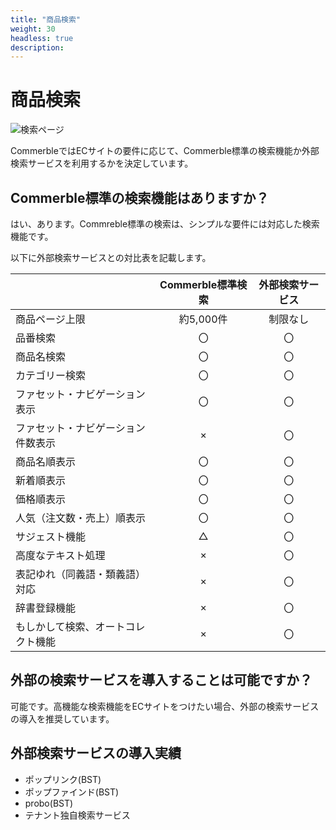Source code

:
 ```yaml
---
title: "商品検索"
weight: 30
headless: true
description: 
---
```


# 商品検索

![検索ページ](../searchpage.png)

CommerbleではECサイトの要件に応じて、Commerble標準の検索機能か外部検索サービスを利用するかを決定しています。  

## Commerble標準の検索機能はありますか？
はい、あります。Commreble標準の検索は、シンプルな要件には対応した検索機能です。

以下に外部検索サービスとの対比表を記載します。

|                                    | Commerble標準検索 | 外部検索サービス |
|------------------------------------|:-----------------:|:----------------:|
| 商品ページ上限                     |     約5,000件     |     制限なし     |
| 品番検索                           |         〇        |        〇        |
| 商品名検索                         |         〇        |        〇        |
| カテゴリー検索                     |         〇        |        〇        |
| ファセット・ナビゲーション表示     |         〇        |        〇        |
| ファセット・ナビゲーション件数表示 |         ×         |        〇        |
| 商品名順表示                       |         〇        |        〇        |
| 新着順表示                         |         〇        |        〇        |
| 価格順表示                         |         〇        |        〇        |
| 人気（注文数・売上）順表示         |         〇        |        〇        |
| サジェスト機能                     |         △         |        〇        |
| 高度なテキスト処理                 |         ×         |        〇        |
| 表記ゆれ（同義語・類義語）対応     |         ×         |        〇        |
| 辞書登録機能                       |         ×         |        〇        |
| もしかして検索、オートコレクト機能 |         ×         |        〇        |

## 外部の検索サービスを導入することは可能ですか？
可能です。高機能な検索機能をECサイトをつけたい場合、外部の検索サービスの導入を推奨しています。  

## 外部検索サービスの導入実績

- ポップリンク(BST)
- ポップファインド(BST)
- probo(BST)
- テナント独自検索サービス
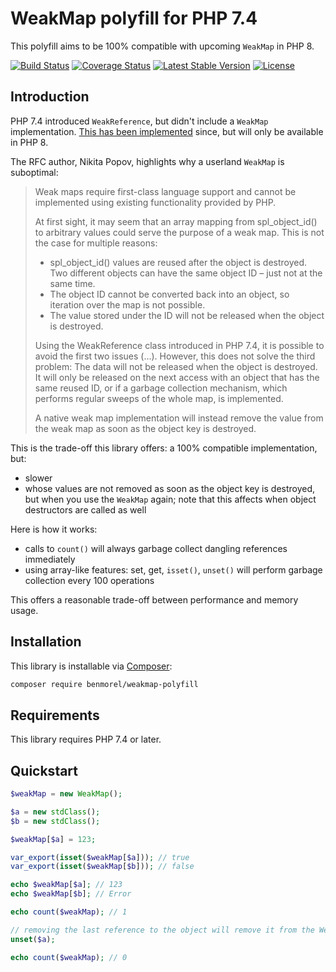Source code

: # WeakMap polyfill for PHP 7.4

This polyfill aims to be 100% compatible with upcoming `WeakMap` in PHP 8.

[![Build Status](https://travis-ci.com/BenMorel/weakmap-polyfill.svg?branch=master)](https://travis-ci.com/BenMorel/weakmap-polyfill)
[![Coverage Status](https://coveralls.io/repos/github/BenMorel/weakmap-polyfill/badge.svg?branch=master)](https://coveralls.io/github/BenMorel/weakmap-polyfill?branch=master)
[![Latest Stable Version](https://poser.pugx.org/benmorel/weakmap-polyfill/v/stable)](https://packagist.org/packages/benmorel/weakmap-polyfill)
[![License](https://img.shields.io/badge/license-MIT-blue.svg)](http://opensource.org/licenses/MIT)

## Introduction

PHP 7.4 introduced `WeakReference`, but didn't include a `WeakMap` implementation. [This has been implemented](https://wiki.php.net/rfc/weak_maps) since, but will only be available in PHP 8.

The RFC author, Nikita Popov, highlights why a userland `WeakMap` is suboptimal:

> Weak maps require first-class language support and cannot be implemented using existing functionality provided by PHP.
> 
> At first sight, it may seem that an array mapping from spl_object_id() to arbitrary values could serve the purpose of a weak map. This is not the case for multiple reasons:
> 
> - spl_object_id() values are reused after the object is destroyed. Two different objects can have the same object ID – just not at the same time.
> - The object ID cannot be converted back into an object, so iteration over the map is not possible.
> - The value stored under the ID will not be released when the object is destroyed.
>
> Using the WeakReference class introduced in PHP 7.4, it is possible to avoid the first two issues (…). However, this does not solve the third problem:
> The data will not be released when the object is destroyed. It will only be released on the next access with an object that has the same reused ID,
> or if a garbage collection mechanism, which performs regular sweeps of the whole map, is implemented.
> 
> A native weak map implementation will instead remove the value from the weak map as soon as the object key is destroyed.

This is the trade-off this library offers: a 100% compatible implementation, but:

- slower
- whose values are not removed as soon as the object key is destroyed, but when you use the `WeakMap` again; note that
  this affects when object destructors are called as well

Here is how it works:

- calls to `count()` will always garbage collect dangling references immediately
- using array-like features: set, get, `isset()`, `unset()` will perform garbage collection every 100 operations

This offers a reasonable trade-off between performance and memory usage.

## Installation

This library is installable via [Composer](https://getcomposer.org/):

```bash
composer require benmorel/weakmap-polyfill
```

## Requirements

This library requires PHP 7.4 or later.

## Quickstart

```php
$weakMap = new WeakMap();

$a = new stdClass();
$b = new stdClass();

$weakMap[$a] = 123;

var_export(isset($weakMap[$a])); // true
var_export(isset($weakMap[$b])); // false

echo $weakMap[$a]; // 123
echo $weakMap[$b]; // Error

echo count($weakMap); // 1

// removing the last reference to the object will remove it from the WeakMap
unset($a);

echo count($weakMap); // 0
```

········

■ **Work to be completed**:
Transcribe the full listing exactly, but keep every image out of it.

■ **Answer below**:
Source code

:
 ```yaml
---
title: "商品検索"
weight: 30
headless: true
description: 
---
```


# 商品検索

![検索ページ](../searchpage.png)

CommerbleではECサイトの要件に応じて、Commerble標準の検索機能か外部検索サービスを利用するかを決定しています。  

## Commerble標準の検索機能はありますか？
はい、あります。Commreble標準の検索は、シンプルな要件には対応した検索機能です。

以下に外部検索サービスとの対比表を記載します。

|                                    | Commerble標準検索 | 外部検索サービス |
|------------------------------------|:-----------------:|:----------------:|
| 商品ページ上限                     |     約5,000件     |     制限なし     |
| 品番検索                           |         〇        |        〇        |
| 商品名検索                         |         〇        |        〇        |
| カテゴリー検索                     |         〇        |        〇        |
| ファセット・ナビゲーション表示     |         〇        |        〇        |
| ファセット・ナビゲーション件数表示 |         ×         |        〇        |
| 商品名順表示                       |         〇        |        〇        |
| 新着順表示                         |         〇        |        〇        |
| 価格順表示                         |         〇        |        〇        |
| 人気（注文数・売上）順表示         |         〇        |        〇        |
| サジェスト機能                     |         △         |        〇        |
| 高度なテキスト処理                 |         ×         |        〇        |
| 表記ゆれ（同義語・類義語）対応     |         ×         |        〇        |
| 辞書登録機能                       |         ×         |        〇        |
| もしかして検索、オートコレクト機能 |         ×         |        〇        |

## 外部の検索サービスを導入することは可能ですか？
可能です。高機能な検索機能をECサイトをつけたい場合、外部の検索サービスの導入を推奨しています。  

## 外部検索サービスの導入実績

- ポップリンク(BST)
- ポップファインド(BST)
- probo(BST)
- テナント独自検索サービス
Source code

: # WeakMap polyfill for PHP 7.4

This polyfill aims to be 100% compatible with upcoming `WeakMap` in PHP 8.

[![Build Status](https://travis-ci.com/BenMorel/weakmap-polyfill.svg?branch=master)](https://travis-ci.com/BenMorel/weakmap-polyfill)
[![Coverage Status](https://coveralls.io/repos/github/BenMorel/weakmap-polyfill/badge.svg?branch=master)](https://coveralls.io/github/BenMorel/weakmap-polyfill?branch=master)
[![Latest Stable Version](https://poser.pugx.org/benmorel/weakmap-polyfill/v/stable)](https://packagist.org/packages/benmorel/weakmap-polyfill)
[![License](https://img.shields.io/badge/license-MIT-blue.svg)](http://opensource.org/licenses/MIT)

## Introduction

PHP 7.4 introduced `WeakReference`, but didn't include a `WeakMap` implementation. [This has been implemented](https://wiki.php.net/rfc/weak_maps) since, but will only be available in PHP 8.

The RFC author, Nikita Popov, highlights why a userland `WeakMap` is suboptimal:

> Weak maps require first-class language support and cannot be implemented using existing functionality provided by PHP.
> 
> At first sight, it may seem that an array mapping from spl_object_id() to arbitrary values could serve the purpose of a weak map. This is not the case for multiple reasons:
> 
> - spl_object_id() values are reused after the object is destroyed. Two different objects can have the same object ID – just not at the same time.
> - The object ID cannot be converted back into an object, so iteration over the map is not possible.
> - The value stored under the ID will not be released when the object is destroyed.
>
> Using the WeakReference class introduced in PHP 7.4, it is possible to avoid the first two issues (…). However, this does not solve the third problem:
> The data will not be released when the object is destroyed. It will only be released on the next access with an object that has the same reused ID,
> or if a garbage collection mechanism, which performs regular sweeps of the whole map, is implemented.
> 
> A native weak map implementation will instead remove the value from the weak map as soon as the object key is destroyed.

This is the trade-off this library offers: a 100% compatible implementation, but:

- slower
- whose values are not removed as soon as the object key is destroyed, but when you use the `WeakMap` again; note that
  this affects when object destructors are called as well

Here is how it works:

- calls to `count()` will always garbage collect dangling references immediately
- using array-like features: set, get, `isset()`, `unset()` will perform garbage collection every 100 operations

This offers a reasonable trade-off between performance and memory usage.

## Installation

This library is installable via [Composer](https://getcomposer.org/):

```bash
composer require benmorel/weakmap-polyfill
```

## Requirements

This library requires PHP 7.4 or later.

## Quickstart

```php
$weakMap = new WeakMap();

$a = new stdClass();
$b = new stdClass();

$weakMap[$a] = 123;

var_export(isset($weakMap[$a])); // true
var_export(isset($weakMap[$b])); // false

echo $weakMap[$a]; // 123
echo $weakMap[$b]; // Error

echo count($weakMap); // 1

// removing the last reference to the object will remove it from the WeakMap
unset($a);

echo count($weakMap); // 0
```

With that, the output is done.